А. В. Эти фильмы – некие сочинения из документального материала. Понимаешь, письменный троп всегда далек от устного. Конечно, он приближается, но при этом далек. А визуальный троп очень близок к жизненному. Расстояние между жизненным и визуальным слогом минимально. Этот лимит, или предел, очень мал. Его перейти никто не может. Но разрыв между пределом и приближением к нему в кинематографе гораздо меньший, чем в любых других искусствах. Поэтому в каждом слоге здесь все «подобно» (реальности), но все вместе – нет.

З. А. Чем отличается русское неигровое кино от западного?
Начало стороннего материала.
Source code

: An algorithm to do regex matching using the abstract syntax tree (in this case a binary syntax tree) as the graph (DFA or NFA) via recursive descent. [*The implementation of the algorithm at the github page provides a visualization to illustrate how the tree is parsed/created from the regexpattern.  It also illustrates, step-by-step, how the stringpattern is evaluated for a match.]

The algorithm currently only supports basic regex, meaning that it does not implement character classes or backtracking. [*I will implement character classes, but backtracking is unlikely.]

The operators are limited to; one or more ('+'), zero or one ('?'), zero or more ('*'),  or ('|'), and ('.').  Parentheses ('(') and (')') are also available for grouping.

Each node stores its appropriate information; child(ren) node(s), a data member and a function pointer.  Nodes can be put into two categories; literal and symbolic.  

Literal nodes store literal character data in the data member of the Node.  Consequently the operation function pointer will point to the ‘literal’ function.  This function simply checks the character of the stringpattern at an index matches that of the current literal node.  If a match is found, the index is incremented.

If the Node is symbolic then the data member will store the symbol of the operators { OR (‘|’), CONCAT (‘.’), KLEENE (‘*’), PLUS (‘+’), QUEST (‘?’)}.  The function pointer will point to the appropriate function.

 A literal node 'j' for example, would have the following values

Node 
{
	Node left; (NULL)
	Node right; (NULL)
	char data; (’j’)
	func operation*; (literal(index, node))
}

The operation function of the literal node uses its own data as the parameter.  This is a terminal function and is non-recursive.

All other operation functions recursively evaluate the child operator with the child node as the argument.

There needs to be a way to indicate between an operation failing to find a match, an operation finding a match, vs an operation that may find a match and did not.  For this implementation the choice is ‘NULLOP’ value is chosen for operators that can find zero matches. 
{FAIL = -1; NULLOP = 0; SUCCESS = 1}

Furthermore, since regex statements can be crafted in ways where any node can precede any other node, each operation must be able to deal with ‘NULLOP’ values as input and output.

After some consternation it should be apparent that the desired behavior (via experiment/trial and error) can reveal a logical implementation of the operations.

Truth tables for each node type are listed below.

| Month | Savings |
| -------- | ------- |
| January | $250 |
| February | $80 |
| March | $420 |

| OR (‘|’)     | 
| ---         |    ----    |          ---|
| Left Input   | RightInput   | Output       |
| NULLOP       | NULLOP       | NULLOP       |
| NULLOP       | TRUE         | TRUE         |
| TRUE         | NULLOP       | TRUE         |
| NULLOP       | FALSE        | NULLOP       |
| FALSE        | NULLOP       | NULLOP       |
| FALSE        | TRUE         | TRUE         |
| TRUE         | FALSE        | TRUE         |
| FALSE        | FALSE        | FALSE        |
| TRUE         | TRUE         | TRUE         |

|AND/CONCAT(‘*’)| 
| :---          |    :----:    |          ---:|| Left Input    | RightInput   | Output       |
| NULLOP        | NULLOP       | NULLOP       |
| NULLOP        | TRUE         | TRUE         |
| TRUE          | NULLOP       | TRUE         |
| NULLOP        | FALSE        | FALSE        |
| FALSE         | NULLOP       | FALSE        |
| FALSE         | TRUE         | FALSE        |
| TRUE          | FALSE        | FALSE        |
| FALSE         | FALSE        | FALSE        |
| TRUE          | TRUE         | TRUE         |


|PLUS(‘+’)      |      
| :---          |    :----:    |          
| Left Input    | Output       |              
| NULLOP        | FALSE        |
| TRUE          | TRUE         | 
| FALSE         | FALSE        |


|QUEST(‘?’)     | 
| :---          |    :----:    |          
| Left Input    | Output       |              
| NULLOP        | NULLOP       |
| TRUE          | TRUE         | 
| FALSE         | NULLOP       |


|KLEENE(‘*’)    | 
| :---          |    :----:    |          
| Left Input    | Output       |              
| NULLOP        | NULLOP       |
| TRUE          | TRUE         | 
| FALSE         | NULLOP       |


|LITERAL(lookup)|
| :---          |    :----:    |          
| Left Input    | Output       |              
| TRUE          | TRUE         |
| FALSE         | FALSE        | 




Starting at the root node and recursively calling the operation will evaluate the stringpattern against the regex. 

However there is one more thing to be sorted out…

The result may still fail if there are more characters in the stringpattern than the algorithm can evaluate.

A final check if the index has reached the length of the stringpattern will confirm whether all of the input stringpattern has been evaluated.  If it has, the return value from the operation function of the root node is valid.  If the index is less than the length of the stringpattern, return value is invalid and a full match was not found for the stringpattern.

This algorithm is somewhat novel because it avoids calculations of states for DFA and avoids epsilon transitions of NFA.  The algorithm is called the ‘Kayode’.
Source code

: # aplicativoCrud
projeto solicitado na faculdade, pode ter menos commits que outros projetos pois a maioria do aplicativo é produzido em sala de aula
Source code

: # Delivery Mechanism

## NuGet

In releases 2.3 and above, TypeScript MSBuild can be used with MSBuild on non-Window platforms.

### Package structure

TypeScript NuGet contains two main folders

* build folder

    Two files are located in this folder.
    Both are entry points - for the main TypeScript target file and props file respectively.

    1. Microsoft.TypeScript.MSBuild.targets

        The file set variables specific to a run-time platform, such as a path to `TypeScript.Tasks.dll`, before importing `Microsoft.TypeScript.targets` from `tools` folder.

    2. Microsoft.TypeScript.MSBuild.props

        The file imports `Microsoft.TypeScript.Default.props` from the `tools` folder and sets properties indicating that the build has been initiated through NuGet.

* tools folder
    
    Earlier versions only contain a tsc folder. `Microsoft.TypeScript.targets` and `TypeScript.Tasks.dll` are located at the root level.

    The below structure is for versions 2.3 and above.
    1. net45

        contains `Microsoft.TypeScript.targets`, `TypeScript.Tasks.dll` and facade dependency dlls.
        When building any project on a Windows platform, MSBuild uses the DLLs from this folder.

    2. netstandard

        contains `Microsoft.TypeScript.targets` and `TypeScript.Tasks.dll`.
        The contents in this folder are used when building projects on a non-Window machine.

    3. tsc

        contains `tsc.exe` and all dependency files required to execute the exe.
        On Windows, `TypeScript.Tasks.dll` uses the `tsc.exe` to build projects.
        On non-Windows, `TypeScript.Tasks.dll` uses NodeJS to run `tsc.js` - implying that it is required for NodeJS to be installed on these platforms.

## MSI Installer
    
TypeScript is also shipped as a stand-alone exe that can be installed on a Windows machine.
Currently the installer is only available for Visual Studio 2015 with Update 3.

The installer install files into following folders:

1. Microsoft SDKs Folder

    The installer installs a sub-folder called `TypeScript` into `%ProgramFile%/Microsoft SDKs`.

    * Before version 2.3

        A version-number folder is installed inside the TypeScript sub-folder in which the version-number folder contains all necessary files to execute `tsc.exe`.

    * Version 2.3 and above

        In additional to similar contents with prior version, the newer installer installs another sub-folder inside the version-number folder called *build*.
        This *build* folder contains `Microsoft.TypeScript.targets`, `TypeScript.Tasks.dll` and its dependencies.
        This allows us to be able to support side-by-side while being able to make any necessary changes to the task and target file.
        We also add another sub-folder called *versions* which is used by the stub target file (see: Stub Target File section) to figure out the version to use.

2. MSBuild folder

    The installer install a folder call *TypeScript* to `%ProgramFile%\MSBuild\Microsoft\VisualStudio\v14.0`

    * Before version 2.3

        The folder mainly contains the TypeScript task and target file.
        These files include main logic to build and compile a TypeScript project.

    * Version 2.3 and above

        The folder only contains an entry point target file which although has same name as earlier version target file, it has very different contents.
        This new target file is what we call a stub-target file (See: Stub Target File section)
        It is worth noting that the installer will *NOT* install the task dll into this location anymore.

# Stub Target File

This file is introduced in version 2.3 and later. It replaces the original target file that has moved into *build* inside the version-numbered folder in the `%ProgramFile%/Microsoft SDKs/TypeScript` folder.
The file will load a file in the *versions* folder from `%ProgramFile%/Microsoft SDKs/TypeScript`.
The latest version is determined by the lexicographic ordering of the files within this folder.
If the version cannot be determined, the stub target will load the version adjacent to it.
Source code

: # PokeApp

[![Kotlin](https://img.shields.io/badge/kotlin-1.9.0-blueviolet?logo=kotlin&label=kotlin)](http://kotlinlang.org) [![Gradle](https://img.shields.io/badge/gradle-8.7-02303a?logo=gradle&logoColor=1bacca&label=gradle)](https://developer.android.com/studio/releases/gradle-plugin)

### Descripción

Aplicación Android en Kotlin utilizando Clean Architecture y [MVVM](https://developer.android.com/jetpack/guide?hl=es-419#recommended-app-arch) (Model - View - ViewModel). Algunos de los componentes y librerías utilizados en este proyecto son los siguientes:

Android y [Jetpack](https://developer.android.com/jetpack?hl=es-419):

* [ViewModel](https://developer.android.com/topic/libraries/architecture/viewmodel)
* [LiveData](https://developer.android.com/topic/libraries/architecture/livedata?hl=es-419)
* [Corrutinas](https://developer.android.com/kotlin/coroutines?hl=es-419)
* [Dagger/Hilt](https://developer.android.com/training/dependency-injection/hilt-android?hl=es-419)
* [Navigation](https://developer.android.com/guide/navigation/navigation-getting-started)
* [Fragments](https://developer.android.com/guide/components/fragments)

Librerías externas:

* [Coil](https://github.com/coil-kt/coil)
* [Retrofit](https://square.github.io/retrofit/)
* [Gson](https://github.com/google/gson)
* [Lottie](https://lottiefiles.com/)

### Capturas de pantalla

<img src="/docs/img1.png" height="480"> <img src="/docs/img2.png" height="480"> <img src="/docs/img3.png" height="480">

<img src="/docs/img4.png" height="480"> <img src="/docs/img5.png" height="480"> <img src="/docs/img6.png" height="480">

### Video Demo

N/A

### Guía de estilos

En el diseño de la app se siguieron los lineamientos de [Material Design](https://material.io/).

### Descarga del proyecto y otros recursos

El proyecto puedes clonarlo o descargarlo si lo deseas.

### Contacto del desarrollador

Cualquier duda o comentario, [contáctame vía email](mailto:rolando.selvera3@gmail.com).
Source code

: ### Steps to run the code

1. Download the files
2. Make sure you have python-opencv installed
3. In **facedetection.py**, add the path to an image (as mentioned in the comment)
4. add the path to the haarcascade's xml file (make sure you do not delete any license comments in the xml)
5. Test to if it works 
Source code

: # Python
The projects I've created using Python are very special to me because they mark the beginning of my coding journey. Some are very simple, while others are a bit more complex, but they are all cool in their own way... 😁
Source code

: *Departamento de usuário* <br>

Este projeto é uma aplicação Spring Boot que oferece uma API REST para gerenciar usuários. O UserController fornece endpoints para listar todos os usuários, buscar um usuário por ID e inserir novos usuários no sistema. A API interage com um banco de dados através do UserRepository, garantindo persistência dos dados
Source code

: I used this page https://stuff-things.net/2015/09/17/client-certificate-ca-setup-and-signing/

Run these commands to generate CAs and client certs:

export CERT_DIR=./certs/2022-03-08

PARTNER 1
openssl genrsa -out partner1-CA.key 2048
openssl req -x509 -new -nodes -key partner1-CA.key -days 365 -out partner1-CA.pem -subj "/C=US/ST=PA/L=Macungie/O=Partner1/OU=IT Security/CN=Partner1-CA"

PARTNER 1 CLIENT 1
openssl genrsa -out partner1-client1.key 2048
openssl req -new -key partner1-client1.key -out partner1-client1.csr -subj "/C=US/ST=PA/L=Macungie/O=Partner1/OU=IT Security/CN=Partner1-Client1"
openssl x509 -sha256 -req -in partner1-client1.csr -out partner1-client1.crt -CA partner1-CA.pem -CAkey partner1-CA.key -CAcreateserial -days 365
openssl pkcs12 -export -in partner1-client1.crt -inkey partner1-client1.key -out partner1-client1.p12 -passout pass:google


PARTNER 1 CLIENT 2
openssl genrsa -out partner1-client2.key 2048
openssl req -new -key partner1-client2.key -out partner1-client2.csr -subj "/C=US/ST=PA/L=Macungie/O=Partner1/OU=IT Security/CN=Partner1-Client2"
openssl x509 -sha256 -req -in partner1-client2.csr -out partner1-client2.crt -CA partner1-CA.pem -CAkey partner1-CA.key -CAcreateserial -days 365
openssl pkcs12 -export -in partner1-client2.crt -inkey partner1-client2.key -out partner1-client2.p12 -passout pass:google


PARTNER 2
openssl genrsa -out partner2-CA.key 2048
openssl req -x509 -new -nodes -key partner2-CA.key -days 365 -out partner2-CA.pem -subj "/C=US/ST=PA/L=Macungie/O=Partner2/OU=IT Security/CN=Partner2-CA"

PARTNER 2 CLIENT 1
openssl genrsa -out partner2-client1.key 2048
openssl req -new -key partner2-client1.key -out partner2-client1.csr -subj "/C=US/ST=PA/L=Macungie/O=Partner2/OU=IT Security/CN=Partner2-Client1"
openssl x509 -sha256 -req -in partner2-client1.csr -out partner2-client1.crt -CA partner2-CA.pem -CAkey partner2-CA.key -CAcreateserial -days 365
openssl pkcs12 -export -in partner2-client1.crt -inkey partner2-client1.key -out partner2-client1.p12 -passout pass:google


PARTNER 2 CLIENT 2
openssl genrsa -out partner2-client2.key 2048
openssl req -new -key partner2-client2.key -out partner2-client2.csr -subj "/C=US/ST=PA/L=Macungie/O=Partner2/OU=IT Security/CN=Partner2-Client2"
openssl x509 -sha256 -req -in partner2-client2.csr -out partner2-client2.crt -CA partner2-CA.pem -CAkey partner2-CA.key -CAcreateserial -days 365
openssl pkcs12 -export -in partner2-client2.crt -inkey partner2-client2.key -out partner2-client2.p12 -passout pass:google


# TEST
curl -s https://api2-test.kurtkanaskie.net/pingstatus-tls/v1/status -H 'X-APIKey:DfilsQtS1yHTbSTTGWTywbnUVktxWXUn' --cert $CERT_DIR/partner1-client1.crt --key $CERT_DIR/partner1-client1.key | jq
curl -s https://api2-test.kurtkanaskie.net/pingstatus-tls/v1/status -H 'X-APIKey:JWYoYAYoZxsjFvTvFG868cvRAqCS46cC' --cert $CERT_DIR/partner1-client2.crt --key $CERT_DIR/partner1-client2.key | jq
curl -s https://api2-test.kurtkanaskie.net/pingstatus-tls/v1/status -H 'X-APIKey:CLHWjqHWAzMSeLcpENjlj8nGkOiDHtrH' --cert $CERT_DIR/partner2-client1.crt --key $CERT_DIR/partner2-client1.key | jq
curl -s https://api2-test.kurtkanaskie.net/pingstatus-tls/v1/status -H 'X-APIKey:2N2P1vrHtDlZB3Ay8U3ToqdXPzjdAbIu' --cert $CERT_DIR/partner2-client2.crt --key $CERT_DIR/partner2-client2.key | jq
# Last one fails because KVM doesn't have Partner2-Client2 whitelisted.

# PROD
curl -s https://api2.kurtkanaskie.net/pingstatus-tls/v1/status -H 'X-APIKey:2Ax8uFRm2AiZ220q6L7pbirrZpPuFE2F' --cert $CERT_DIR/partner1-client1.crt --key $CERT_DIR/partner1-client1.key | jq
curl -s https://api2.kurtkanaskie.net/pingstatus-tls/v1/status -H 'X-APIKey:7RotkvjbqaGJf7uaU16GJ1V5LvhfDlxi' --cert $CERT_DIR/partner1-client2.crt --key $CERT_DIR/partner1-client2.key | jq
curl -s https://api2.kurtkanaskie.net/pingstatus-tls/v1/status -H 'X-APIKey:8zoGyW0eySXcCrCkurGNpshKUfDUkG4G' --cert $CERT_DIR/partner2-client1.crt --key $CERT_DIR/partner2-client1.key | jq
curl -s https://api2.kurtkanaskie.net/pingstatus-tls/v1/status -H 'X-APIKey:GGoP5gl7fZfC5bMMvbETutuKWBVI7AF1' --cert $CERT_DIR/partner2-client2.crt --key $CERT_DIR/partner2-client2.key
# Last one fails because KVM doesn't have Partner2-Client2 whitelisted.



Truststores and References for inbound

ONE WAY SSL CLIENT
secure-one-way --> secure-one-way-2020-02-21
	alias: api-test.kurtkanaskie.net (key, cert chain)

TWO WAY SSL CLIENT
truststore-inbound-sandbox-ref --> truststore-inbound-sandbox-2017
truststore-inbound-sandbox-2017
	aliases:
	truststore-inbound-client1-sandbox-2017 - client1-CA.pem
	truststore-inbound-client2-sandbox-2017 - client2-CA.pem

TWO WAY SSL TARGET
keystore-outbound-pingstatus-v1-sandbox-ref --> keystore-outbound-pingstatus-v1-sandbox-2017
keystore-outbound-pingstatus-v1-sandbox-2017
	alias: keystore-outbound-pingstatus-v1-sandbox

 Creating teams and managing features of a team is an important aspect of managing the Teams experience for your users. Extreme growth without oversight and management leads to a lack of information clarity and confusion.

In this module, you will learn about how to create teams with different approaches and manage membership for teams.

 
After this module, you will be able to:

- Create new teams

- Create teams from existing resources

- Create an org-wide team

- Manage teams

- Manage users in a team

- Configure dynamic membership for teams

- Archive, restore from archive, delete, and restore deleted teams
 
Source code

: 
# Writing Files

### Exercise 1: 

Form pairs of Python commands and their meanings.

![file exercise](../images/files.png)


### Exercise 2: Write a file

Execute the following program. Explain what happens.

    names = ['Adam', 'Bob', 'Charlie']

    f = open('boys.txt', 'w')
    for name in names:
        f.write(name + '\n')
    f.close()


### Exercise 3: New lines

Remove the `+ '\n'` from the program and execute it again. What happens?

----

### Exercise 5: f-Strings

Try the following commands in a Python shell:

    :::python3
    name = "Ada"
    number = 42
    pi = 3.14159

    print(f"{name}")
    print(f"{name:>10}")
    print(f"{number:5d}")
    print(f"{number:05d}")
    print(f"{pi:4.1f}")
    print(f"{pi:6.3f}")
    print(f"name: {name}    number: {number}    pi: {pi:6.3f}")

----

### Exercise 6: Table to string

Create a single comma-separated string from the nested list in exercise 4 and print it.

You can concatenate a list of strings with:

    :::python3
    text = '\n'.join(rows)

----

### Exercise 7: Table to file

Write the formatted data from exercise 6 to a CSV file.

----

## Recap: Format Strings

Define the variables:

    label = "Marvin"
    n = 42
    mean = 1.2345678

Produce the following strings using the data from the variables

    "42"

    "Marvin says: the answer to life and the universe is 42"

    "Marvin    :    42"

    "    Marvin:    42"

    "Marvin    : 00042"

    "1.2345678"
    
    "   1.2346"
А. В. Хаосом, хаотичностью. Глины в русском больше.

З. А. С чем это связано?

А. В. Мне кажется, с ментальностью. С языком, с ощущением реальности. Как фраза складывается. Кинематографическая фраза складывается согласно грамматике родного языка. Тот способ, по которому сочетаются кадры, отражающие действительность, в русском кинематографе богаче. Это и создает хаос. Такая смесь параллельных ходов по вертикали и последовательных ходов по горизонтали подобна русскому языку. В этом разница. В русском кино интересен намес, он еще не стал партитурой, как в европейском. Русское неигровое кино на меня обрушилось. Насыпь какая-то. Но мне надо подумать, еще посмотреть.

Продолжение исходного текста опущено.